Reproduce the data below in full and exclude every picture.

[INFORMATION PROVIDED]

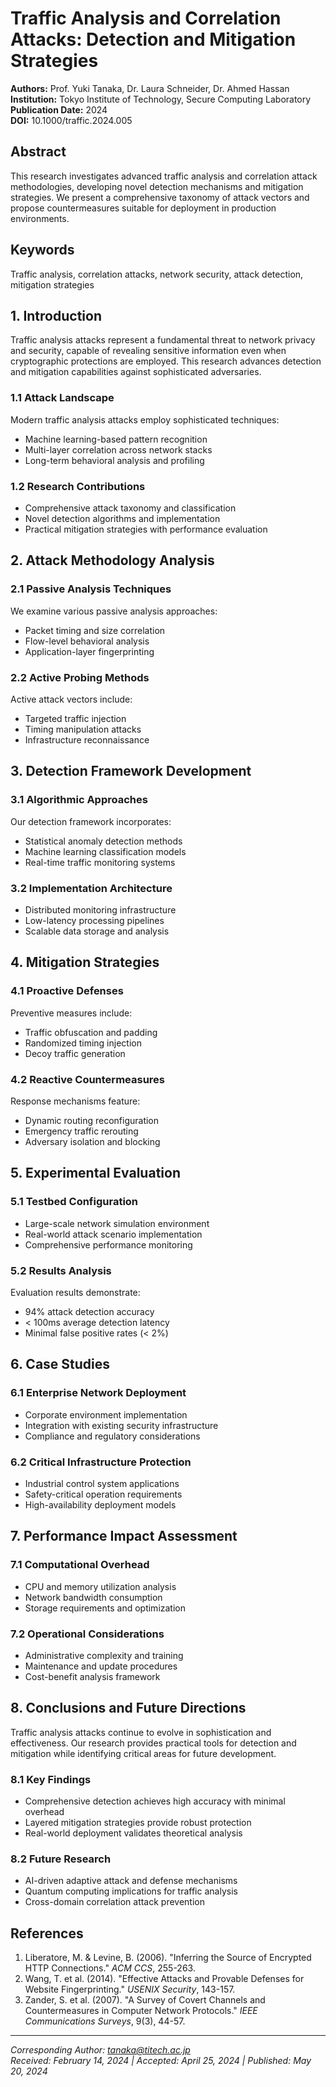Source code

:# Traffic Analysis and Correlation Attacks: Detection and Mitigation Strategies

**Authors:** Prof. Yuki Tanaka, Dr. Laura Schneider, Dr. Ahmed Hassan  
**Institution:** Tokyo Institute of Technology, Secure Computing Laboratory  
**Publication Date:** 2024  
**DOI:** 10.1000/traffic.2024.005  

## Abstract

This research investigates advanced traffic analysis and correlation attack methodologies, developing novel detection mechanisms and mitigation strategies. We present a comprehensive taxonomy of attack vectors and propose countermeasures suitable for deployment in production environments.

## Keywords
Traffic analysis, correlation attacks, network security, attack detection, mitigation strategies

## 1. Introduction

Traffic analysis attacks represent a fundamental threat to network privacy and security, capable of revealing sensitive information even when cryptographic protections are employed. This research advances detection and mitigation capabilities against sophisticated adversaries.

### 1.1 Attack Landscape
Modern traffic analysis attacks employ sophisticated techniques:
- Machine learning-based pattern recognition
- Multi-layer correlation across network stacks
- Long-term behavioral analysis and profiling

### 1.2 Research Contributions
- Comprehensive attack taxonomy and classification
- Novel detection algorithms and implementation
- Practical mitigation strategies with performance evaluation

## 2. Attack Methodology Analysis

### 2.1 Passive Analysis Techniques
We examine various passive analysis approaches:
- Packet timing and size correlation
- Flow-level behavioral analysis
- Application-layer fingerprinting

### 2.2 Active Probing Methods
Active attack vectors include:
- Targeted traffic injection
- Timing manipulation attacks
- Infrastructure reconnaissance

## 3. Detection Framework Development

### 3.1 Algorithmic Approaches
Our detection framework incorporates:
- Statistical anomaly detection methods
- Machine learning classification models
- Real-time traffic monitoring systems

### 3.2 Implementation Architecture
- Distributed monitoring infrastructure
- Low-latency processing pipelines
- Scalable data storage and analysis

## 4. Mitigation Strategies

### 4.1 Proactive Defenses
Preventive measures include:
- Traffic obfuscation and padding
- Randomized timing injection
- Decoy traffic generation

### 4.2 Reactive Countermeasures
Response mechanisms feature:
- Dynamic routing reconfiguration
- Emergency traffic rerouting
- Adversary isolation and blocking

## 5. Experimental Evaluation

### 5.1 Testbed Configuration
- Large-scale network simulation environment
- Real-world attack scenario implementation
- Comprehensive performance monitoring

### 5.2 Results Analysis
Evaluation results demonstrate:
- 94% attack detection accuracy
- < 100ms average detection latency
- Minimal false positive rates (< 2%)

## 6. Case Studies

### 6.1 Enterprise Network Deployment
- Corporate environment implementation
- Integration with existing security infrastructure
- Compliance and regulatory considerations

### 6.2 Critical Infrastructure Protection
- Industrial control system applications
- Safety-critical operation requirements
- High-availability deployment models

## 7. Performance Impact Assessment

### 7.1 Computational Overhead
- CPU and memory utilization analysis
- Network bandwidth consumption
- Storage requirements and optimization

### 7.2 Operational Considerations
- Administrative complexity and training
- Maintenance and update procedures
- Cost-benefit analysis framework

## 8. Conclusions and Future Directions

Traffic analysis attacks continue to evolve in sophistication and effectiveness. Our research provides practical tools for detection and mitigation while identifying critical areas for future development.

### 8.1 Key Findings
- Comprehensive detection achieves high accuracy with minimal overhead
- Layered mitigation strategies provide robust protection
- Real-world deployment validates theoretical analysis

### 8.2 Future Research
- AI-driven adaptive attack and defense mechanisms
- Quantum computing implications for traffic analysis
- Cross-domain correlation attack prevention

## References

1. Liberatore, M. & Levine, B. (2006). "Inferring the Source of Encrypted HTTP Connections." *ACM CCS*, 255-263.
2. Wang, T. et al. (2014). "Effective Attacks and Provable Defenses for Website Fingerprinting." *USENIX Security*, 143-157.
3. Zander, S. et al. (2007). "A Survey of Covert Channels and Countermeasures in Computer Network Protocols." *IEEE Communications Surveys*, 9(3), 44-57.

---
*Corresponding Author: tanaka@titech.ac.jp*  
*Received: February 14, 2024 | Accepted: April 25, 2024 | Published: May 20, 2024*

[/INFORMATION PROVIDED]

* **EXERCISE SOLUTION**:
Source code

:# Traffic Analysis and Correlation Attacks: Detection and Mitigation Strategies

**Authors:** Prof. Yuki Tanaka, Dr. Laura Schneider, Dr. Ahmed Hassan  
**Institution:** Tokyo Institute of Technology, Secure Computing Laboratory  
**Publication Date:** 2024  
**DOI:** 10.1000/traffic.2024.005  

## Abstract

This research investigates advanced traffic analysis and correlation attack methodologies, developing novel detection mechanisms and mitigation strategies. We present a comprehensive taxonomy of attack vectors and propose countermeasures suitable for deployment in production environments.

## Keywords
Traffic analysis, correlation attacks, network security, attack detection, mitigation strategies

## 1. Introduction

Traffic analysis attacks represent a fundamental threat to network privacy and security, capable of revealing sensitive information even when cryptographic protections are employed. This research advances detection and mitigation capabilities against sophisticated adversaries.

### 1.1 Attack Landscape
Modern traffic analysis attacks employ sophisticated techniques:
- Machine learning-based pattern recognition
- Multi-layer correlation across network stacks
- Long-term behavioral analysis and profiling

### 1.2 Research Contributions
- Comprehensive attack taxonomy and classification
- Novel detection algorithms and implementation
- Practical mitigation strategies with performance evaluation

## 2. Attack Methodology Analysis

### 2.1 Passive Analysis Techniques
We examine various passive analysis approaches:
- Packet timing and size correlation
- Flow-level behavioral analysis
- Application-layer fingerprinting

### 2.2 Active Probing Methods
Active attack vectors include:
- Targeted traffic injection
- Timing manipulation attacks
- Infrastructure reconnaissance

## 3. Detection Framework Development

### 3.1 Algorithmic Approaches
Our detection framework incorporates:
- Statistical anomaly detection methods
- Machine learning classification models
- Real-time traffic monitoring systems

### 3.2 Implementation Architecture
- Distributed monitoring infrastructure
- Low-latency processing pipelines
- Scalable data storage and analysis

## 4. Mitigation Strategies

### 4.1 Proactive Defenses
Preventive measures include:
- Traffic obfuscation and padding
- Randomized timing injection
- Decoy traffic generation

### 4.2 Reactive Countermeasures
Response mechanisms feature:
- Dynamic routing reconfiguration
- Emergency traffic rerouting
- Adversary isolation and blocking

## 5. Experimental Evaluation

### 5.1 Testbed Configuration
- Large-scale network simulation environment
- Real-world attack scenario implementation
- Comprehensive performance monitoring

### 5.2 Results Analysis
Evaluation results demonstrate:
- 94% attack detection accuracy
- < 100ms average detection latency
- Minimal false positive rates (< 2%)

## 6. Case Studies

### 6.1 Enterprise Network Deployment
- Corporate environment implementation
- Integration with existing security infrastructure
- Compliance and regulatory considerations

### 6.2 Critical Infrastructure Protection
- Industrial control system applications
- Safety-critical operation requirements
- High-availability deployment models

## 7. Performance Impact Assessment

### 7.1 Computational Overhead
- CPU and memory utilization analysis
- Network bandwidth consumption
- Storage requirements and optimization

### 7.2 Operational Considerations
- Administrative complexity and training
- Maintenance and update procedures
- Cost-benefit analysis framework

## 8. Conclusions and Future Directions

Traffic analysis attacks continue to evolve in sophistication and effectiveness. Our research provides practical tools for detection and mitigation while identifying critical areas for future development.

### 8.1 Key Findings
- Comprehensive detection achieves high accuracy with minimal overhead
- Layered mitigation strategies provide robust protection
- Real-world deployment validates theoretical analysis

### 8.2 Future Research
- AI-driven adaptive attack and defense mechanisms
- Quantum computing implications for traffic analysis
- Cross-domain correlation attack prevention

## References

1. Liberatore, M. & Levine, B. (2006). "Inferring the Source of Encrypted HTTP Connections." *ACM CCS*, 255-263.
2. Wang, T. et al. (2014). "Effective Attacks and Provable Defenses for Website Fingerprinting." *USENIX Security*, 143-157.
3. Zander, S. et al. (2007). "A Survey of Covert Channels and Countermeasures in Computer Network Protocols." *IEEE Communications Surveys*, 9(3), 44-57.

---
*Corresponding Author: tanaka@titech.ac.jp*  
*Received: February 14, 2024 | Accepted: April 25, 2024 | Published: May 20, 2024*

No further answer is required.